▶ [RECORD SET]
-*-*-

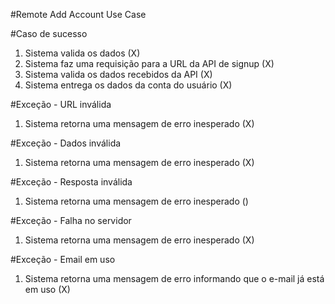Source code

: #Remote Add Account Use Case

#Caso de sucesso
1. Sistema valida os dados (X)
2. Sistema faz uma requisição para a URL da API de signup (X)
3. Sistema valida os dados recebidos da API (X)
4. Sistema entrega os dados da conta do usuário (X)

#Exceção - URL inválida
1. Sistema retorna uma mensagem de erro inesperado (X)

#Exceção - Dados inválida
1. Sistema retorna uma mensagem de erro inesperado (X)

#Exceção - Resposta inválida
1. Sistema retorna uma mensagem de erro inesperado ()

#Exceção - Falha no servidor
1. Sistema retorna uma mensagem de erro inesperado (X)

#Exceção - Email em uso
1. Sistema retorna uma mensagem de erro informando que o e-mail já está em uso (X)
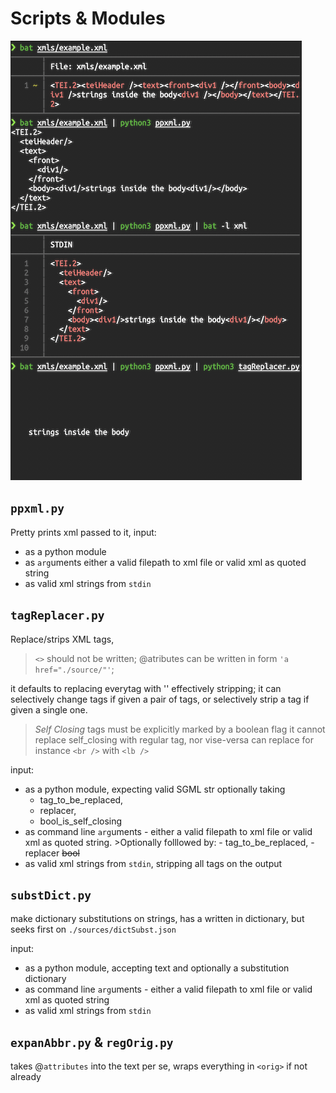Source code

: # Scripts & Modules

![example usage](./readme_img_01.png "example usage")

## `ppxml.py`

Pretty prints xml passed to it, input:
 - as a python module
 - as `arg`uments either a valid filepath to xml file 
	or valid xml as quoted string
 - as valid xml strings from `stdin`

## `tagReplacer.py`

Replace/strips XML tags, 
>`<>` should not be written;
>@atributes can be written in form `'a href="./source/"'`; 

it defaults to replacing everytag with \'\' effectively stripping;
it can selectively change tags if given a pair of tags, 
or selectively strip a tag if given a single one.
>_Self Closing_ tags must be explicitly marked by a boolean flag
>it cannot replace self_closing with regular tag, nor vise-versa
>can replace for instance `<br />` with `<lb />`

input:
 - as a python module, expecting valid SGML str
 optionally taking 
   - tag_to_be_replaced, 
   - replacer, 
   - bool_is_self_closing
 - as command line `arg`uments 
		- either a valid filepath to xml file 
		or valid xml as quoted string. 
		>Optionally folllowed by:
		- tag_to_be_replaced, 
		- replacer
		~~bool~~
- as valid xml strings from `stdin`, 
	stripping all tags on the output

## `substDict.py`

make dictionary substitutions on strings,
has a written in dictionary, 
but seeks first on `./sources/dictSubst.json`

input:
 - as a python module, accepting text 
	and optionally a substitution dictionary
 - as command line `arg`uments 
		- either a valid filepath to xml file 
		or valid xml as quoted string
 - as valid xml strings from `stdin`

## `expanAbbr.py` & `regOrig.py`

takes @`attributes` into the text per se, 
wraps everything in `<orig>` if not already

-*-*-

▶ [TASK TO COMPLETE] Put each line of the listing above into the copy exactly, dropping the pictures.

▶ [FINISHED TASK]
Source code

: #Remote Add Account Use Case

#Caso de sucesso
1. Sistema valida os dados (X)
2. Sistema faz uma requisição para a URL da API de signup (X)
3. Sistema valida os dados recebidos da API (X)
4. Sistema entrega os dados da conta do usuário (X)

#Exceção - URL inválida
1. Sistema retorna uma mensagem de erro inesperado (X)

#Exceção - Dados inválida
1. Sistema retorna uma mensagem de erro inesperado (X)

#Exceção - Resposta inválida
1. Sistema retorna uma mensagem de erro inesperado ()

#Exceção - Falha no servidor
1. Sistema retorna uma mensagem de erro inesperado (X)

#Exceção - Email em uso
1. Sistema retorna uma mensagem de erro informando que o e-mail já está em uso (X)
Source code

: # Scripts & Modules

![example usage](./readme_img_01.png "example usage")

## `ppxml.py`

Pretty prints xml passed to it, input:
 - as a python module
 - as `arg`uments either a valid filepath to xml file 
	or valid xml as quoted string
 - as valid xml strings from `stdin`

## `tagReplacer.py`

Replace/strips XML tags, 
>`<>` should not be written;
>@atributes can be written in form `'a href="./source/"'`; 

it defaults to replacing everytag with \'\' effectively stripping;
it can selectively change tags if given a pair of tags, 
or selectively strip a tag if given a single one.
>_Self Closing_ tags must be explicitly marked by a boolean flag
>it cannot replace self_closing with regular tag, nor vise-versa
>can replace for instance `<br />` with `<lb />`

input:
 - as a python module, expecting valid SGML str
 optionally taking 
   - tag_to_be_replaced, 
   - replacer, 
   - bool_is_self_closing
 - as command line `arg`uments 
		- either a valid filepath to xml file 
		or valid xml as quoted string. 
		>Optionally folllowed by:
		- tag_to_be_replaced, 
		- replacer
		~~bool~~
- as valid xml strings from `stdin`, 
	stripping all tags on the output

## `substDict.py`

make dictionary substitutions on strings,
has a written in dictionary, 
but seeks first on `./sources/dictSubst.json`

input:
 - as a python module, accepting text 
	and optionally a substitution dictionary
 - as command line `arg`uments 
		- either a valid filepath to xml file 
		or valid xml as quoted string
 - as valid xml strings from `stdin`

## `expanAbbr.py` & `regOrig.py`

takes @`attributes` into the text per se, 
wraps everything in `<orig>` if not already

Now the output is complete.